Wanneer de naald 4 onder inwerking van de toenemende brandstofdruk over een afstand s^ is verplaatst 5 treedt ook veer 13 in .werking. Deze veer 13 heeft een veer-cbnstante die groter is dan die van veer 12. Bij nog verdere toename van de brandstofdruk tot aan de maximum druk zal deze veer 13 over een afstand s2 worden ingedrukt.When the needle 4 has moved a distance s under the effect of the increasing fuel pressure, spring 13 also comes into effect. This spring 13 has a spring constant which is larger than that of spring 12. With a further increase in the fuel pressure up to the maximum pressure, this spring 13 will be compressed over a distance s2.
In fig. 2 is het kracht-weg diagram gegeven 10 voor het hierboven besproken progressief werkende veersy-steem. Opgemerkt wordt dat door overigens bekend veronderstelde maatregelen het verloop van de veerconstanten van beide veren zodanig beïnvloed kan worden dat een vloeiender verloop van het kracht-weg diagram ontstaat dan voor het in fig. 15 2 als voorbeeld getekende geval voor twee lineaire veren. De veranderingen in de naaldverplaatsing bij een brandstofverstuiver volgens de uitvinding ten opzichte van een brandstof-verstuiver volgens de bekende uitvoering met een aanslag zijn aangegeven in fig. 3. Hierbij is uitgegaan van hetzelfde 20 drukverloop in de brandstof tijdens een inspuit-cyclus, die in de grafiek is aangegeven door de getrokken lijn P. De naaldverplaatsing in een brandstofverstuiver volgens de bekende uitvoering is gegeven door de streeplijn h, die van een brandstofverstuiver volgens de uitvinding door de streepstip-25 pellijn h'.In Figure 2, the force-path diagram is given for the progressive spring system discussed above.
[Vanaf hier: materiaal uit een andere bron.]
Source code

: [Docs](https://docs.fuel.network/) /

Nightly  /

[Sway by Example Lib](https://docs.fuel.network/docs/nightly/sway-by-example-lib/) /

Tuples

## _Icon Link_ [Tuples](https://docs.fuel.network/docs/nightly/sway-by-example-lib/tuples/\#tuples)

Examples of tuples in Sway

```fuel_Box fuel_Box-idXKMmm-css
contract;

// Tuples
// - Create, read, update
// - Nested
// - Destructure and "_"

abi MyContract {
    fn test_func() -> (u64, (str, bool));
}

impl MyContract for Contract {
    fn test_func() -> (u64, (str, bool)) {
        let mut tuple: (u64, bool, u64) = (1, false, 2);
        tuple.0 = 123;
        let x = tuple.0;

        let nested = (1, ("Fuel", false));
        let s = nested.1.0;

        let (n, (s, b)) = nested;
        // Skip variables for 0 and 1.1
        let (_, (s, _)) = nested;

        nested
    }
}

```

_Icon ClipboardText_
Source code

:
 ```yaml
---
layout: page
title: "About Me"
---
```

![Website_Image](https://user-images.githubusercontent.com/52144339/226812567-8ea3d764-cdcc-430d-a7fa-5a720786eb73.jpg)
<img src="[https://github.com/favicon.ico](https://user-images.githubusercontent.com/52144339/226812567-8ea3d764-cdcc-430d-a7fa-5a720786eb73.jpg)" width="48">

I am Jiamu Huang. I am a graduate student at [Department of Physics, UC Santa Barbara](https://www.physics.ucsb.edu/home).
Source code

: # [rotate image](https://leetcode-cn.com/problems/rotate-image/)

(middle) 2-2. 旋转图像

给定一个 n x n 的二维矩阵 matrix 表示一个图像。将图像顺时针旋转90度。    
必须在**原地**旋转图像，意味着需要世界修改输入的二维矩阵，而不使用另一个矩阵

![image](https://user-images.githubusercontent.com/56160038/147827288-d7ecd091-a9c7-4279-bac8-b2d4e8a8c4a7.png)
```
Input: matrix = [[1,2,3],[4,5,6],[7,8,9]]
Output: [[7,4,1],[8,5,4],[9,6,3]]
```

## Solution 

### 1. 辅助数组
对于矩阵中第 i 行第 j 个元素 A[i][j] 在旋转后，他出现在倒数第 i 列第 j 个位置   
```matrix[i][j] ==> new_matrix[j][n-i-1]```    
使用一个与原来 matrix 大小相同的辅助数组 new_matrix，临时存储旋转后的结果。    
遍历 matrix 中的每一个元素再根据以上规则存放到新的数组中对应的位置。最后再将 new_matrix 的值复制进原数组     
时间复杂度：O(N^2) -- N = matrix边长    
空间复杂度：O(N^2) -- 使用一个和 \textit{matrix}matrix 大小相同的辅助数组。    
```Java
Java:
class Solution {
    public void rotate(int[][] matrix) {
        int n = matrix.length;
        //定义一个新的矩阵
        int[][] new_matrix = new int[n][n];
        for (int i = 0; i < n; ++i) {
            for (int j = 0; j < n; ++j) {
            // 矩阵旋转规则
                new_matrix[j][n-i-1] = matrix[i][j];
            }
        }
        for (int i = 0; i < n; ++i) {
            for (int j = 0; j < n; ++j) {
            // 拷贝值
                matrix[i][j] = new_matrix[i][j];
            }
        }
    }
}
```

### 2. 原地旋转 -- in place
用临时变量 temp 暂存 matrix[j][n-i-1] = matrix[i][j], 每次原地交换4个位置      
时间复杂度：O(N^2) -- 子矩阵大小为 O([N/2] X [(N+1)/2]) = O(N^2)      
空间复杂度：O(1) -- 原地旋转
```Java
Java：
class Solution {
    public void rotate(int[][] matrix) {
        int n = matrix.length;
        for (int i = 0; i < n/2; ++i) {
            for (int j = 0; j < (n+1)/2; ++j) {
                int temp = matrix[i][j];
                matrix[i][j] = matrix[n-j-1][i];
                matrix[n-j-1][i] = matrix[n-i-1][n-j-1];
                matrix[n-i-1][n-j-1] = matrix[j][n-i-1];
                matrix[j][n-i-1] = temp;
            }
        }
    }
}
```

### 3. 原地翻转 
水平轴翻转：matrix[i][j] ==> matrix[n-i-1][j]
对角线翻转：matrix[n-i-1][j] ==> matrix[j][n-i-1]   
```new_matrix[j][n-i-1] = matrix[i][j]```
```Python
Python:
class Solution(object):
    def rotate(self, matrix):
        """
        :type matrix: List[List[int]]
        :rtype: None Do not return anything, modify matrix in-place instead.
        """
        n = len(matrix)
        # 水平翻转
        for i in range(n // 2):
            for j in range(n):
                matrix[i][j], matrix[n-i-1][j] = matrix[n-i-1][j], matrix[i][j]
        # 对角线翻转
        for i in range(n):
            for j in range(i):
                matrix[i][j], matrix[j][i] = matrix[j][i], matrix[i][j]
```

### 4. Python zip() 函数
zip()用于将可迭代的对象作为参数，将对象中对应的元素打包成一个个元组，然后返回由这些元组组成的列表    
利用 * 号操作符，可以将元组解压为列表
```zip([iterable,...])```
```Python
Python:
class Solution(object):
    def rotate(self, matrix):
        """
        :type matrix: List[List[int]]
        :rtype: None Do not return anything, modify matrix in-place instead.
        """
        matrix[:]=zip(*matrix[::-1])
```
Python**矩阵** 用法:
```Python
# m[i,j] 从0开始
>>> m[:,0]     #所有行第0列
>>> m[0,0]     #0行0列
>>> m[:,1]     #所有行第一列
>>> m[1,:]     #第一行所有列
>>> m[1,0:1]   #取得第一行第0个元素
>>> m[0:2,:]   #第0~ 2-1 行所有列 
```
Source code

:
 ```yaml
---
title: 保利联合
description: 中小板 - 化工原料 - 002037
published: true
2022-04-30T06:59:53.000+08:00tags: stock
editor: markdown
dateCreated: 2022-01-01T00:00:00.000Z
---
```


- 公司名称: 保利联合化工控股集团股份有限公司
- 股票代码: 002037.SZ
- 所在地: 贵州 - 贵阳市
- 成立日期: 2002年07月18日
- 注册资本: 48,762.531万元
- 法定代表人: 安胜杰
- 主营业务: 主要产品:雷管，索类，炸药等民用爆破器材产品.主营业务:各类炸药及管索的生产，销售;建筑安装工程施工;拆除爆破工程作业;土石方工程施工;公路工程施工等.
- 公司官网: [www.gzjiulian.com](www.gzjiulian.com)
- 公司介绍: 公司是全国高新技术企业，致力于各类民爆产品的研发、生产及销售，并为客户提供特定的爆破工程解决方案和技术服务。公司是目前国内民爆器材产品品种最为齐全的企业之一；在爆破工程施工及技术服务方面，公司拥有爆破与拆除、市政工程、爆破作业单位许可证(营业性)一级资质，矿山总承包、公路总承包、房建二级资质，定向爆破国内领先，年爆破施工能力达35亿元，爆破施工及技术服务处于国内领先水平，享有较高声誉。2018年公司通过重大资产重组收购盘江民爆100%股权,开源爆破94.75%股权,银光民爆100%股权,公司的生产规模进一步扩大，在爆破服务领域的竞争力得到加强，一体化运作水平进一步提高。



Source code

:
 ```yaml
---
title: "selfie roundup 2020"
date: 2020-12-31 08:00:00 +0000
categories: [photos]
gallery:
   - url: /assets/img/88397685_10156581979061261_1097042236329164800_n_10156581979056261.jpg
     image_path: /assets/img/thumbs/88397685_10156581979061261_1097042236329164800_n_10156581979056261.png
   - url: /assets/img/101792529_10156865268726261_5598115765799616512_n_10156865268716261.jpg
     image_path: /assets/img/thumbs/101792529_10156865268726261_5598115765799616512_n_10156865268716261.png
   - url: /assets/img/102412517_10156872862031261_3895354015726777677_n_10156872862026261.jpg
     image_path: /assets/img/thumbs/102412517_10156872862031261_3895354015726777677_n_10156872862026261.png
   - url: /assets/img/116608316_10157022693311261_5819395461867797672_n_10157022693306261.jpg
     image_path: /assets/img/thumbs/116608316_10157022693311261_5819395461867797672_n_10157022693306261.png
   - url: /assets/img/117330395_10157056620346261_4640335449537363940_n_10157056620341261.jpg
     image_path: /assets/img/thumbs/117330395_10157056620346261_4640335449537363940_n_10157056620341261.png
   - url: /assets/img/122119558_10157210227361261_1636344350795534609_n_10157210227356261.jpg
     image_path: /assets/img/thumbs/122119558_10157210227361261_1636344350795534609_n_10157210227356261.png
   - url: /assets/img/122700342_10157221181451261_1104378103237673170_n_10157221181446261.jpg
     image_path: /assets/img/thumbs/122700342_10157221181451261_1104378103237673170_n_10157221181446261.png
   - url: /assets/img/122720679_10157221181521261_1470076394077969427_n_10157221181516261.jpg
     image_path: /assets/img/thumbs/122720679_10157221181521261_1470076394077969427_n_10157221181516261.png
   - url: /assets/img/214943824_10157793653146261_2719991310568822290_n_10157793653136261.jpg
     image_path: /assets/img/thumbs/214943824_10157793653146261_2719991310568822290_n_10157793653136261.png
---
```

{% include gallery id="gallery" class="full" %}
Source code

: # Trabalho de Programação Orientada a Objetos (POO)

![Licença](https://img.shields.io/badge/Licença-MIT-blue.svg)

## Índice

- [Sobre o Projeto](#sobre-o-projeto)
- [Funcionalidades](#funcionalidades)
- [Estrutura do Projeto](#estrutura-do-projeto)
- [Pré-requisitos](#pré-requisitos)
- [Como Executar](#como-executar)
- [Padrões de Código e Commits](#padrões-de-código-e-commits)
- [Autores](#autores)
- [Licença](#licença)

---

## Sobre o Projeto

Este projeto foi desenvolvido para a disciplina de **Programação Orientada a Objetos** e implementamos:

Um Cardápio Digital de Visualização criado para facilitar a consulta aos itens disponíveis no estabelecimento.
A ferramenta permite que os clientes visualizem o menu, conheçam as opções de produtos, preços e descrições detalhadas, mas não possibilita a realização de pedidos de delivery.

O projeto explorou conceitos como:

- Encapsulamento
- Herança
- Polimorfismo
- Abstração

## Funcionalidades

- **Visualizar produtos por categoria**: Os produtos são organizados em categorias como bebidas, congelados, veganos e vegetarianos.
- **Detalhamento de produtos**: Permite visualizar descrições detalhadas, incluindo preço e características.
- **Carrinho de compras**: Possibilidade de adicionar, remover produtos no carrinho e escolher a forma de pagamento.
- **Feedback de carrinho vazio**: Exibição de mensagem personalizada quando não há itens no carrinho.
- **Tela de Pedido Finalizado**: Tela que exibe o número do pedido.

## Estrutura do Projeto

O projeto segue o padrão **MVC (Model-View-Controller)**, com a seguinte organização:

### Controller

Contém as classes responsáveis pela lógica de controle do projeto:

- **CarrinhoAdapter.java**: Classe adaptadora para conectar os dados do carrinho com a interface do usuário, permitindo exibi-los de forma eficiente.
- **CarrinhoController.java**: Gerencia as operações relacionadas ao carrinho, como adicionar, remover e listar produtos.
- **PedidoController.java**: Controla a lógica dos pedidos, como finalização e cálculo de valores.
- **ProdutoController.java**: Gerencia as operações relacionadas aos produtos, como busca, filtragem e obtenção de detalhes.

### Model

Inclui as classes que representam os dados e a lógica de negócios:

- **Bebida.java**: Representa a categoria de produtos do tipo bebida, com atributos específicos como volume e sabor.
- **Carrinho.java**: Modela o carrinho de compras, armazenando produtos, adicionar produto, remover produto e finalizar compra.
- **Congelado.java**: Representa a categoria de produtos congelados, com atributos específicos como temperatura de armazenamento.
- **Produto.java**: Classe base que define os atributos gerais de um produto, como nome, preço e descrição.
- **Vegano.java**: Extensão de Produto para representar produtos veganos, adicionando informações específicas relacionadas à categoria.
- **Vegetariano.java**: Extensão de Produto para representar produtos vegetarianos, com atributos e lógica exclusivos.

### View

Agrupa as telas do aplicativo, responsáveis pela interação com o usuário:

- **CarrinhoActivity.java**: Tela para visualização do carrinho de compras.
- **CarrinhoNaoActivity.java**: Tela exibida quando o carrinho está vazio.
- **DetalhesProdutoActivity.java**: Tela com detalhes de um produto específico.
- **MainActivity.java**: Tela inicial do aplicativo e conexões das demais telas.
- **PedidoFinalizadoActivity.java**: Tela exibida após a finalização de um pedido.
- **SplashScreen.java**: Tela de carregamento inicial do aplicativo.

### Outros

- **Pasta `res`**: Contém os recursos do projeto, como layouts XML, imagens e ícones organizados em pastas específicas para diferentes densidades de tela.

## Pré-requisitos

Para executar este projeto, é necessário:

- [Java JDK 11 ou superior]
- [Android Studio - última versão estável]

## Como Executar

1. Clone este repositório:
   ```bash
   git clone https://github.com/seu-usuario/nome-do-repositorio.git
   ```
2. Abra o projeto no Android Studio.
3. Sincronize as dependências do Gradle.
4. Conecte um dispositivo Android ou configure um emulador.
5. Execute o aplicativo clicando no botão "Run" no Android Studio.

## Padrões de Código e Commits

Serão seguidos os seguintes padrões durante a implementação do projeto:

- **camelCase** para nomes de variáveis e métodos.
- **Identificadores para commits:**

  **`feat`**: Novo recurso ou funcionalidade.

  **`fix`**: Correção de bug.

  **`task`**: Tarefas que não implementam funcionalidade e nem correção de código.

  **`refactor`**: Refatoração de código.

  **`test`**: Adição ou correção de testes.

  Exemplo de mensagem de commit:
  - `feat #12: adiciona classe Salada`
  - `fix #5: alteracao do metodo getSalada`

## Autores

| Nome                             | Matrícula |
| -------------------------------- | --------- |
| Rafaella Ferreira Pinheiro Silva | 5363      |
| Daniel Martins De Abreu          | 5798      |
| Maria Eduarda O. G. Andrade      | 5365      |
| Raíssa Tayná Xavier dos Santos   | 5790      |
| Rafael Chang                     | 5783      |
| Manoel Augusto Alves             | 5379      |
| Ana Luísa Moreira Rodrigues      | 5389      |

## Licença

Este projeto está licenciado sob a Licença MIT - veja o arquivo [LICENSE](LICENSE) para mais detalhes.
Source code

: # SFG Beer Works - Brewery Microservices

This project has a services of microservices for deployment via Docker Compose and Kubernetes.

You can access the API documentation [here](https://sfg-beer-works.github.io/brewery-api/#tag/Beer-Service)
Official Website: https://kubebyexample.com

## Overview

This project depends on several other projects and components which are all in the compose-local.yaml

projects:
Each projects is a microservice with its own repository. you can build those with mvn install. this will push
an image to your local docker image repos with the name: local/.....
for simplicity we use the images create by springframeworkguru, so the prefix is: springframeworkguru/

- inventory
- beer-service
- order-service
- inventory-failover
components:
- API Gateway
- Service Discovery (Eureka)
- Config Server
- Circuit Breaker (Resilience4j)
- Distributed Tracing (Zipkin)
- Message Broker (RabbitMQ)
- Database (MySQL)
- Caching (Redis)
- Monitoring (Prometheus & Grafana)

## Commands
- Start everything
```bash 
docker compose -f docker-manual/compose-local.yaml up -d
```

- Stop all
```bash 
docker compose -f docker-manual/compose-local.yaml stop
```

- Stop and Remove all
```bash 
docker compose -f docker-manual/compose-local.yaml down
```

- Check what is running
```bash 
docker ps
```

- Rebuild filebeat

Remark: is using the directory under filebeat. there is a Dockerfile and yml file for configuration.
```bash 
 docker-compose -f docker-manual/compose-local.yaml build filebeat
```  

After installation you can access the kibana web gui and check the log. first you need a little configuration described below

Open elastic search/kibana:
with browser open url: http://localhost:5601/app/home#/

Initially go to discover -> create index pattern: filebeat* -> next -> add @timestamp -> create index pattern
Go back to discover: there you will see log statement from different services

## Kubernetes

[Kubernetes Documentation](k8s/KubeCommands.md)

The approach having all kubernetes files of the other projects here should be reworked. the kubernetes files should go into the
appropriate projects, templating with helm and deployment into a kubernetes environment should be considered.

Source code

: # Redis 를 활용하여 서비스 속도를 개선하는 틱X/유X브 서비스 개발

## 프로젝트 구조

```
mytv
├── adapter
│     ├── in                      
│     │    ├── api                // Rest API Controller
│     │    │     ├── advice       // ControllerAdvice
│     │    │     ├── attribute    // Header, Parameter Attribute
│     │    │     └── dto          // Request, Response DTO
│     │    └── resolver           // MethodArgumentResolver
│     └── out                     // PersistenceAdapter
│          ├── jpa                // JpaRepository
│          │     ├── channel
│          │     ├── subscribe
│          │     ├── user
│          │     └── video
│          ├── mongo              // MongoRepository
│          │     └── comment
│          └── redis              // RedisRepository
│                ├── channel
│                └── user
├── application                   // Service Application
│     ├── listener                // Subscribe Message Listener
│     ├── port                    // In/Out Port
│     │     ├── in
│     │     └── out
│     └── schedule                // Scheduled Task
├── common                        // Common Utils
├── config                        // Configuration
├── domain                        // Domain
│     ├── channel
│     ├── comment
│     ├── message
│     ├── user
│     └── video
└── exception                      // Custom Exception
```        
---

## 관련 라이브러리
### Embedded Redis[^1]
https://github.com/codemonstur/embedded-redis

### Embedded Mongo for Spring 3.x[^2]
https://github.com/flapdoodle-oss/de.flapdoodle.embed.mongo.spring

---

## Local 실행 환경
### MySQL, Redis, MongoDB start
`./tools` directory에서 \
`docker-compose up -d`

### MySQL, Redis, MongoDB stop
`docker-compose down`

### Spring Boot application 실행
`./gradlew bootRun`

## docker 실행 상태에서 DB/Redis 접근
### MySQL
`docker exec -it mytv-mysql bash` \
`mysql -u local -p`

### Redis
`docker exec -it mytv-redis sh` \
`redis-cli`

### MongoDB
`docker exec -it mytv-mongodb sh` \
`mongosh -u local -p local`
It should be noted that measures assumed to be known in the art can influence the course of the spring constants of both springs in such a way that a smoother course of the force-path diagram is created than for the case shown in Fig. 15 for two linear springs as an example. The changes in the needle displacement in a fuel injector according to the invention compared to a fuel injector in the known embodiment with a stop are shown in fig. 3. The same is assumed in the pressure development in the fuel during an injection cycle, which the graph is indicated by the solid line P. The needle displacement in a fuel atomizer according to the known embodiment is given by the dashed line h, that of a fuel atomizer according to the invention by the dashed dot line h '.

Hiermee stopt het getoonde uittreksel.